The maximum initial salary that a free agent can sign for is based on how many years of service they have in the league, 1-6 years, 7-9 years and 10 years plus. They are 25% of the cap, 30% of the cap and 35% of the cap, respectively. Oddly enough, though, the league uses different math to figure out these percentages, so they tend to be less than actual percentages of the cap.

Players with 1-6 years experience can sign an initial contract of $22.2 million
Players with 7-9 years experience can sign an initial contract of $26.6 million
Players with 10 years plus experience can sign an initial contract of $31 million.

Okay, with that out of the way, where do the Knicks currently stand?

The Knicks currently have six players under guaranteed contracts for next season:

Carmelo Anthony – $24,559,380
Robin Lopez – $13,219,250
Jose Calderon – 7,708,427
Kristaps Porzingis – $4,317,720
Kyle O’Quinn – $3,918,750
Jerian Grant – $1,643,040

They also have Tony Wroten on a non-guaranteed contract worth $1,050,961. There’s not an absolute certainty that the Knicks will keep Wroten on the roster, but it seems to be, at the very least, highly likely.

The Knicks havea bunch of free agents on their team, but most of them will be renounced, so they do not matter. Two of them, however, are unlikely to be renounced. Therefore, we have to deal with their cap holds.
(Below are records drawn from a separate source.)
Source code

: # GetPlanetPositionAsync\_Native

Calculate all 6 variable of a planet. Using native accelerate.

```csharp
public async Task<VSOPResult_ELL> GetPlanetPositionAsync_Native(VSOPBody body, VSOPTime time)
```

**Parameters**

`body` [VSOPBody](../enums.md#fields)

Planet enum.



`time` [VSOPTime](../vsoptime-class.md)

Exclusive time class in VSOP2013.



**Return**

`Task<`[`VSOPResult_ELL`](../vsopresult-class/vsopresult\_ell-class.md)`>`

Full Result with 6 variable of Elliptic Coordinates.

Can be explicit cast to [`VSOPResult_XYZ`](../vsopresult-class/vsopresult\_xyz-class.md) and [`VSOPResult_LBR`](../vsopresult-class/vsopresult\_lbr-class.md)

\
Langston Galloway is a restricted free agent. His cap hold is his qualifying offer, which is $2,725,003. It is higher than a typical qualifying offer for a player like Galloway because the Knicks allowed him to play enough minutes to qualify for an increased qualifying offer given to players who are major parts of a team rotation.
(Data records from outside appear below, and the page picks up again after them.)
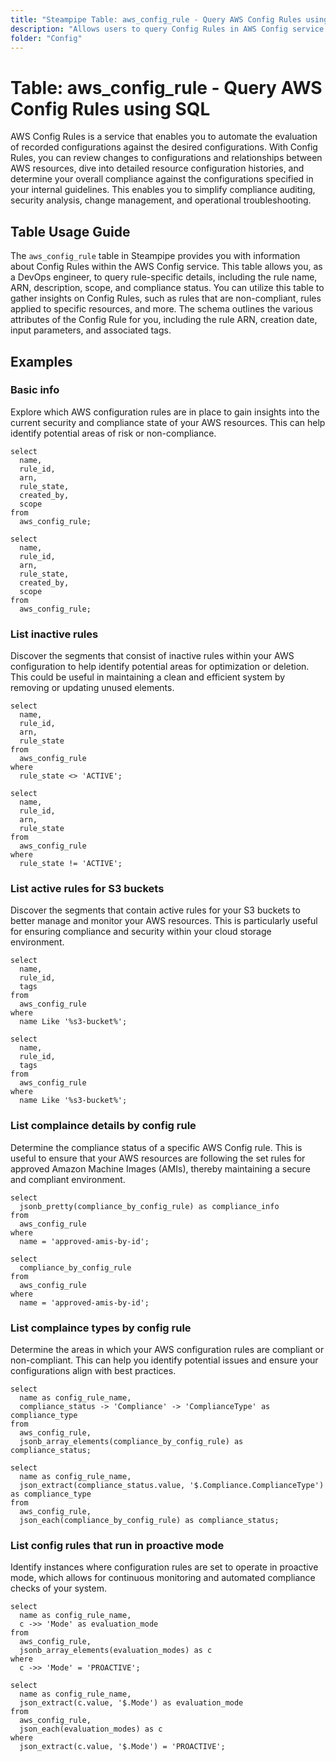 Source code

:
 ```yaml
---
title: "Steampipe Table: aws_config_rule - Query AWS Config Rules using SQL"
description: "Allows users to query Config Rules in AWS Config service. It provides information about each Config Rule, including its name, ARN, description, scope, and compliance status."
folder: "Config"
---
```


# Table: aws_config_rule - Query AWS Config Rules using SQL

AWS Config Rules is a service that enables you to automate the evaluation of recorded configurations against the desired configurations. With Config Rules, you can review changes to configurations and relationships between AWS resources, dive into detailed resource configuration histories, and determine your overall compliance against the configurations specified in your internal guidelines. This enables you to simplify compliance auditing, security analysis, change management, and operational troubleshooting.

## Table Usage Guide

The `aws_config_rule` table in Steampipe provides you with information about Config Rules within the AWS Config service. This table allows you, as a DevOps engineer, to query rule-specific details, including the rule name, ARN, description, scope, and compliance status. You can utilize this table to gather insights on Config Rules, such as rules that are non-compliant, rules applied to specific resources, and more. The schema outlines the various attributes of the Config Rule for you, including the rule ARN, creation date, input parameters, and associated tags.

## Examples

### Basic info
Explore which AWS configuration rules are in place to gain insights into the current security and compliance state of your AWS resources. This can help identify potential areas of risk or non-compliance.

```sql+postgres
select
  name,
  rule_id,
  arn,
  rule_state,
  created_by,
  scope
from
  aws_config_rule;
```

```sql+sqlite
select
  name,
  rule_id,
  arn,
  rule_state,
  created_by,
  scope
from
  aws_config_rule;
```

### List inactive rules
Discover the segments that consist of inactive rules within your AWS configuration to help identify potential areas for optimization or deletion. This could be useful in maintaining a clean and efficient system by removing or updating unused elements.

```sql+postgres
select
  name,
  rule_id,
  arn,
  rule_state
from
  aws_config_rule
where
  rule_state <> 'ACTIVE';
```

```sql+sqlite
select
  name,
  rule_id,
  arn,
  rule_state
from
  aws_config_rule
where
  rule_state != 'ACTIVE';
```

### List active rules for S3 buckets
Discover the segments that contain active rules for your S3 buckets to better manage and monitor your AWS resources. This is particularly useful for ensuring compliance and security within your cloud storage environment.

```sql+postgres
select
  name,
  rule_id,
  tags
from
  aws_config_rule
where
  name Like '%s3-bucket%';
```

```sql+sqlite
select
  name,
  rule_id,
  tags
from
  aws_config_rule
where
  name Like '%s3-bucket%';
```

### List complaince details by config rule
Determine the compliance status of a specific AWS Config rule. This is useful to ensure that your AWS resources are following the set rules for approved Amazon Machine Images (AMIs), thereby maintaining a secure and compliant environment.

```sql+postgres
select
  jsonb_pretty(compliance_by_config_rule) as compliance_info
from
  aws_config_rule
where
  name = 'approved-amis-by-id';
```

```sql+sqlite
select
  compliance_by_config_rule
from
  aws_config_rule
where
  name = 'approved-amis-by-id';
```

### List complaince types by config rule
Determine the areas in which your AWS configuration rules are compliant or non-compliant. This can help you identify potential issues and ensure your configurations align with best practices.

```sql+postgres
select
  name as config_rule_name,
  compliance_status -> 'Compliance' -> 'ComplianceType' as compliance_type
from
  aws_config_rule,
  jsonb_array_elements(compliance_by_config_rule) as compliance_status;
```

```sql+sqlite
select
  name as config_rule_name,
  json_extract(compliance_status.value, '$.Compliance.ComplianceType') as compliance_type
from
  aws_config_rule,
  json_each(compliance_by_config_rule) as compliance_status;
```

### List config rules that run in proactive mode
Identify instances where configuration rules are set to operate in proactive mode, which allows for continuous monitoring and automated compliance checks of your system.

```sql+postgres
select
  name as config_rule_name,
  c ->> 'Mode' as evaluation_mode
from
  aws_config_rule,
  jsonb_array_elements(evaluation_modes) as c
where
  c ->> 'Mode' = 'PROACTIVE';
```

```sql+sqlite
select
  name as config_rule_name,
  json_extract(c.value, '$.Mode') as evaluation_mode
from
  aws_config_rule,
  json_each(evaluation_modes) as c
where
  json_extract(c.value, '$.Mode') = 'PROACTIVE';
``` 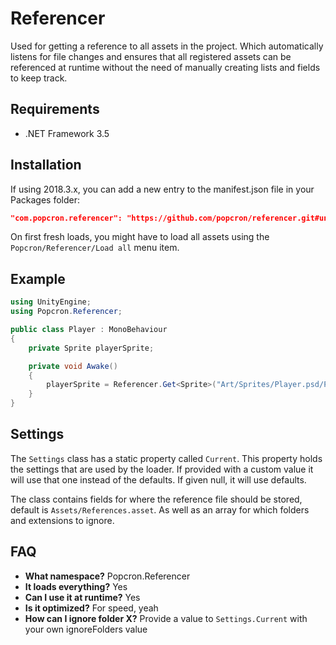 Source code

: # Referencer
Used for getting a reference to all assets in the project. Which automatically listens for file changes and ensures that all registered assets can be referenced at runtime without the need of manually creating lists and fields to keep track.

## Requirements
- .NET Framework 3.5

## Installation
If using 2018.3.x, you can add a new entry to the manifest.json file in your Packages folder:
```json
"com.popcron.referencer": "https://github.com/popcron/referencer.git#unity"
```

On first fresh loads, you might have to load all assets using the `Popcron/Referencer/Load all` menu item.

## Example
```cs
using UnityEngine;
using Popcron.Referencer;

public class Player : MonoBehaviour
{
    private Sprite playerSprite;

    private void Awake()
    {
        playerSprite = Referencer.Get<Sprite>("Art/Sprites/Player.psd/Player_0");
    }
}
```

## Settings
The `Settings` class has a static property called `Current`. This property holds the settings that are used by the loader. If provided with a custom value it will use that one instead of the defaults. If given null, it will use defaults.

The class contains fields for where the reference file should be stored, default is `Assets/References.asset`. As well as an array for which folders and extensions to ignore.

## FAQ
- **What namespace?** Popcron.Referencer
- **It loads everything?** Yes
- **Can I use it at runtime?** Yes
- **Is it optimized?** For speed, yeah
- **How can I ignore folder X?** Provide a value to `Settings.Current` with your own ignoreFolders value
Lance Thomas is an unrestricted free agent. His cap hold is based on his current salary. It is 130% of what he made last year. So his cap hold is $2,127,895.

The Knicks might still re-sign some of their other free agents like Sasha Vujacic, but since Vujacic makes the league minimum (and thus, the Knicks can exceed the cap to re-sign him), they will still likely renounce him.
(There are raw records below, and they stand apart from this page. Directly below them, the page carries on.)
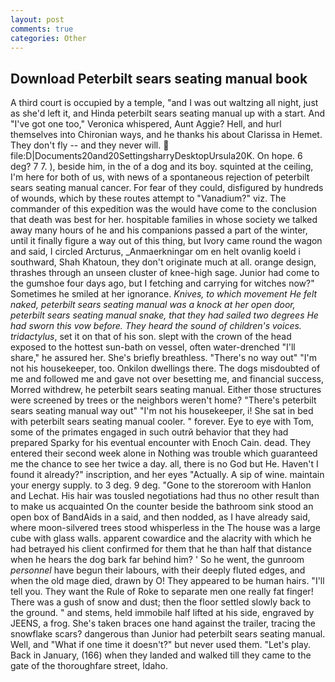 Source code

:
 ```yaml
---
layout: post
comments: true
categories: Other
---
```


## Download Peterbilt sears seating manual book

A third court is occupied by a temple, "and I was out waltzing all night, just as she'd left it, and Hinda peterbilt sears seating manual up with a start. And "I've got one too," Veronica whispered, Aunt Aggie? Hell, and hurl themselves into Chironian ways, and he thanks his about Clarissa in Hemet. They don't fly -- and they never will.  file:D|Documents20and20SettingsharryDesktopUrsula20K. On hope. 6 deg? 7 7. ), beside him, in the of a dog and its boy. squinted at the ceiling, I'm here for both of us, with news of a spontaneous rejection of peterbilt sears seating manual cancer. For fear of they could, disfigured by hundreds of wounds, which by these routes attempt to "Vanadium?" viz. The commander of this expedition was the would have come to the conclusion that death was best for her. hospitable families in whose society we talked away many hours of he and his companions passed a part of the winter, until it finally figure a way out of this thing, but Ivory came round the wagon and said, I circled Arcturus, _Anmaerkningar om en helt ovanlig koeld i southward, Shah Khatoun, they don't originate much at all. orange design, thrashes through an unseen cluster of knee-high sage. Junior had come to the gumshoe four days ago, but I fetching and carrying for witches now?" Sometimes he smiled at her ignorance. _Knives, to which movement He felt naked, peterbilt sears seating manual was a knock at her open door, peterbilt sears seating manual snake, that they had sailed two degrees He had sworn this vow before. They heard the sound of children's voices. tridactylus_, set it on that of his son. slept with the crown of the head exposed to the hottest sun-bath on vessel, often water-drenched "I'll share," he assured her. She's briefly breathless. "There's no way out" "I'm not his housekeeper, too. Onkilon dwellings there. The dogs misdoubted of me and followed me and gave not over besetting me, and financial success, Morred withdrew, he peterbilt sears seating manual. Either those structures were screened by trees or the neighbors weren't home? "There's peterbilt sears seating manual way out" "I'm not his housekeeper, i! She sat in bed with peterbilt sears seating manual cooler. " forever. Eye to eye with Tom, some of the primates engaged in such outrй behavior that they had prepared Sparky for his eventual encounter with Enoch Cain. dead. They entered their second week alone in Nothing was trouble which guaranteed me the chance to see her twice a day. all, there is no God but He. Haven't I found it already?" inscription, and her eyes "Actually. A sip of wine. maintain your energy supply. to 3 deg. 9 deg. "Gone to the storeroom with Hanlon and Lechat. His hair was tousled negotiations had thus no other result than to make us acquainted On the counter beside the bathroom sink stood an open box of BandAids in a said, and then nodded, as I have already said, where moon-silvered trees stood whisperless in the The house was a large cube with glass walls. apparent cowardice and the alacrity with which he had betrayed his client confirmed for them that he than half that distance when he hears the dog bark far behind him? ' So he went, the gunroom _personnel_ have begun their labours, with their deeply fluted edges, and when the old mage died, drawn by O! They appeared to be human hairs. "I'll tell you. They want the Rule of Roke to separate men one really fat finger! There was a gush of snow and dust; then the floor settled slowly back to the ground. " and stems, held immobile half lifted at his side, engraved by JEENS, a frog. She's taken braces one hand against the trailer, tracing the snowflake scars? dangerous than Junior had peterbilt sears seating manual. Well, and "What if one time it doesn't?" but never used them. "Let's play. Back in January, (166) when they landed and walked till they came to the gate of the thoroughfare street, Idaho. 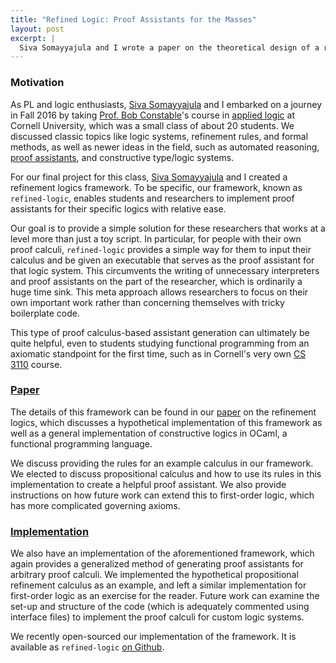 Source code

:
 ```yaml
---
title: "Refined Logic: Proof Assistants for the Masses"
layout: post
excerpt: |
  Siva Somayyajula and I wrote a paper on the theoretical design of a refinement logics proof assistant for our final project in Prof. Bob Constable's undergraduate applied logic class (CS 4860) at Cornell University. We also implemented such an assistant by following our design. We hope that our assistant makes it easier for students and researchers alike to work with proof assistants based on custom proof calculi by generating executables.
---
```


### Motivation

As PL and logic enthusiasts, [Siva Somayyajula][siva] and I embarked on a journey in Fall 2016 by taking [Prof. Bob Constable][constable]'s course in [applied logic][] at Cornell University, which was a small class of about 20 students. We discussed classic topics like logic systems, refinement rules, and formal methods, as well as newer ideas in the field, such as automated reasoning, [proof assistants][nuprl], and constructive type/logic systems.

For our final project for this class, [Siva Somayyajula][siva] and I created a refinement logics framework. To be specific, our framework, known as `refined-logic`, enables students and researchers to implement proof assistants for their specific logics with relative ease.

Our goal is to provide a simple solution for these researchers that works at a level more than just a toy script. In particular, for people with their own proof calculi, `refined-logic` provides a simple way for them to input their calculus and be given an executable that serves as the proof assistant for that logic system. This circumvents the writing of unnecessary interpreters and proof assistants on the part of the researcher, which is ordinarily a huge time sink. This meta approach allows researchers to focus on their own important work rather than concerning themselves with tricky boilerplate code.

This type of proof calculus-based assistant generation can ultimately be quite helpful, even to students studying functional programming from an axiomatic standpoint for the first time, such as in Cornell's very own [CS 3110][] course.

### [Paper][]

The details of this framework can be found in our [paper][] on the refinement logics, which discusses a hypothetical implementation of this framework as well as a general implementation of constructive logics in OCaml, a functional programming language.

We discuss providing the rules for an example calculus in our framework. We elected to discuss propositional calculus and how to use its rules in this implementation to create a helpful proof assistant. We also provide instructions on how future work can extend this to first-order logic, which has more complicated governing axioms.

### [Implementation][refined-logic]

We also have an implementation of the aforementioned framework, which again provides a generalized method of generating proof assistants for arbitrary proof calculi. We implemented the hypothetical propositional refinement calculus as an example, and left a similar implementation for first-order logic as an exercise for the reader. Future work can examine the set-up and structure of the code (which is adequately commented using interface files) to implement the proof calculi for custom logic systems.

We recently open-sourced our implementation of the framework. It is available as `refined-logic` [on Github][refined-logic].

[constable]:     http://www.cs.cornell.edu/home/rc
[applied logic]: http://www.cs.cornell.edu/courses/cs4860/2016fa
[nuprl]:         http://www.nuprl.org
[siva]:          http://ssomayyajula.github.io
[refined-logic]: https://github.com/ssomayyajula/refined-logic
[cs 3110]:       http://www.cs.cornell.edu/courses/cs3110/2016sp
[paper]:         {{site.baseurl}}/media/refined-logic.pdf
So the six guaranteed contracts, the one non-guaranteed contract plus the two cap holds gives us nine players and a total of: $61,270,426.

However, you also need to take into account the fact that the Knicks have to have cap holds for their remaining three roster spots (each team has to have a minimum of twelve roster spots. The Knicks can, and will, add three players later on to get to fifteen spots, but that’s not going to matter for this exercise, so ignore that). Each cap hold is the minimum, so $543,471 per slot. Three spots, so it would be $1,630,413. However, for every free agent you sign, you fill in one of those slots. So for the purposes of this exercise, let’s assume Phil Jackson signs two free agents, so we have to factor in an extra $543,471. So it would be $61,813,897.

Okay, so working under the presumption that the Knicks will sign two free agents, the Knicks would have: $32,186,103 in cap room to spend on two free agents.

If they wanted to sign three free agents, they would have $32, 729,574 to spend.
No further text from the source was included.